Source: http://www.vancouversun.com/news/family+angry+about+delayed+rescue+effort/1331820/story.html ; http://www.vancouversun.com/news/response+fumbled/1330585/story.html; http://www.leaderpost.com/news/Funeral+skier+died+wilderness/1358023/story.html
When Gilles Blackburn and his wife (Marie-Josee Fortin) strayed off the path in an out-of-bounds area near the Kicking Horse Mountain Resort, in British Columbia on 15th February, this started a catalogue of errors that eventually led to Marie-Josee’s death and Gilles living on leaves and creek water for 9 days!

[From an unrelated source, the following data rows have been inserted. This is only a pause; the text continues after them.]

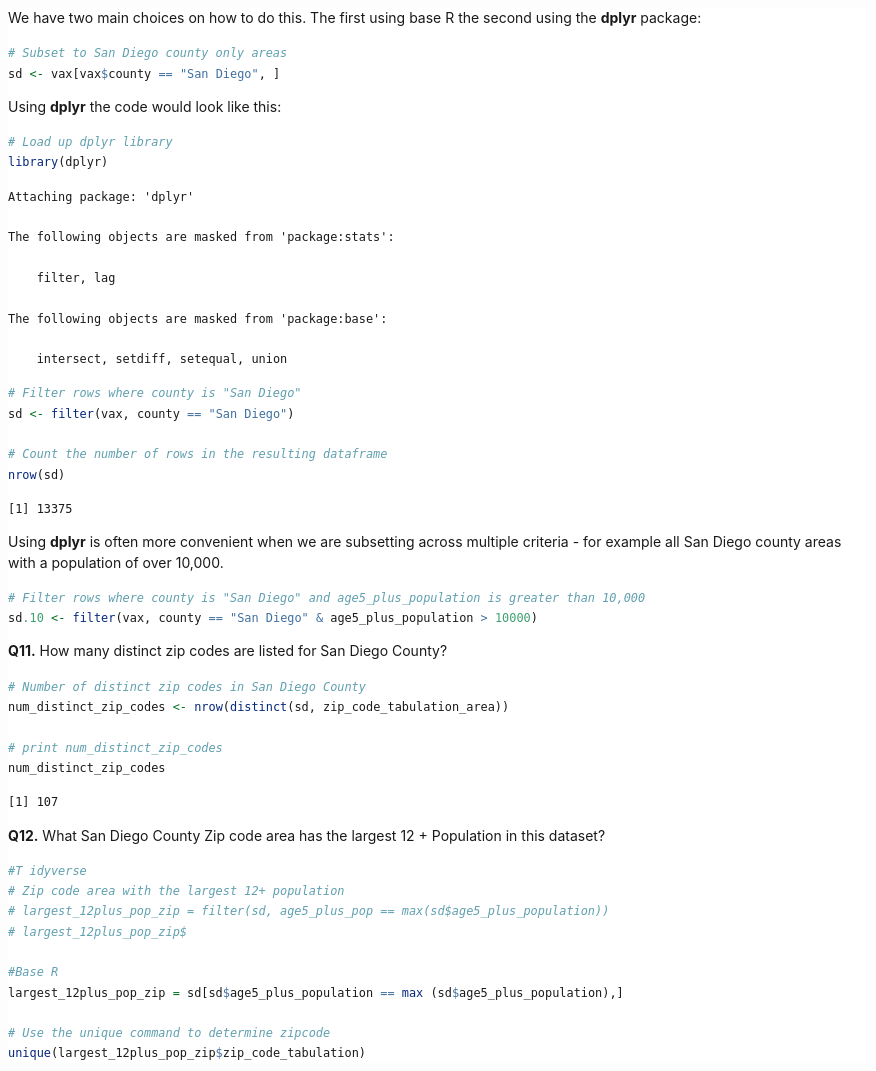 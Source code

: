 We have two main choices on how to do this. The first using base R the
second using the **dplyr** package:

``` r
# Subset to San Diego county only areas
sd <- vax[vax$county == "San Diego", ]
```

Using **dplyr** the code would look like this:

``` r
# Load up dplyr library
library(dplyr)
```


    Attaching package: 'dplyr'

    The following objects are masked from 'package:stats':

        filter, lag

    The following objects are masked from 'package:base':

        intersect, setdiff, setequal, union

``` r
# Filter rows where county is "San Diego"
sd <- filter(vax, county == "San Diego")

# Count the number of rows in the resulting dataframe
nrow(sd)
```

    [1] 13375

Using **dplyr** is often more convenient when we are subsetting across
multiple criteria - for example all San Diego county areas with a
population of over 10,000.

``` r
# Filter rows where county is "San Diego" and age5_plus_population is greater than 10,000
sd.10 <- filter(vax, county == "San Diego" & age5_plus_population > 10000)
```

**Q11.** How many distinct zip codes are listed for San Diego County? 

``` r
# Number of distinct zip codes in San Diego County
num_distinct_zip_codes <- nrow(distinct(sd, zip_code_tabulation_area))

# print num_distinct_zip_codes
num_distinct_zip_codes
```

    [1] 107

**Q12.** What San Diego County Zip code area has the largest 12 +
Population in this dataset? 

``` r
#T idyverse
# Zip code area with the largest 12+ population
# largest_12plus_pop_zip = filter(sd, age5_plus_pop == max(sd$age5_plus_population))
# largest_12plus_pop_zip$

#Base R
largest_12plus_pop_zip = sd[sd$age5_plus_population == max (sd$age5_plus_population),]

# Use the unique command to determine zipcode
unique(largest_12plus_pop_zip$zip_code_tabulation)
```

Although the couple were only dressed for a day of skiing and did not have any survival gear with them, Gilles was an avid outdoorsman and was able to build a makeshift shelter using bow stems and branches. This is one of the reasons they survived for so long as the wind chill dropped to -25 some nights. Tragically, 7 days after they had become lost, Marie-Josee contracted hypothermia and died.
Each day, Blackburn drew SOS markings across several kilometres of snow, hoping they would be spotted by rescuers and helicopters. Finally on the ninth day, a helicopter pilot spotted the markings and search-and-rescue crews found him, suffering from frostbite, about 16 kilometres from the ski resort.
The Royal Canadian Mounted Police (RCMP) has now launched an internal review into why the rescue did not begin until several nearly a week later, despite two separate reports of the SOS markings. Indeed, when an off-duty guide first spotted these SOS markings, he contacted resort staff who told him that there were “no outstanding ski rentals or missing-person reports.” (Sadly, the resort staff overlooked Blackburn’s car parked in the underground car park at the resort). Even after a second sighting was reported to the RCMP, a search was not started as there were no reports of any missing skiers, and under British Columbian rules, volunteer search-and-rescue crews do not have the authority to start their own missions unless ordered to by a provincial authority (such as the RCMP). The third time, these marking were spotted, a pilot saw Blackburn and a rescue was launched.
So what exactly does SOS mean, if not a universal sign of distress? The RCMP has said that Blackburn should have laid down next to the signal as it was unsure how old the tracks were.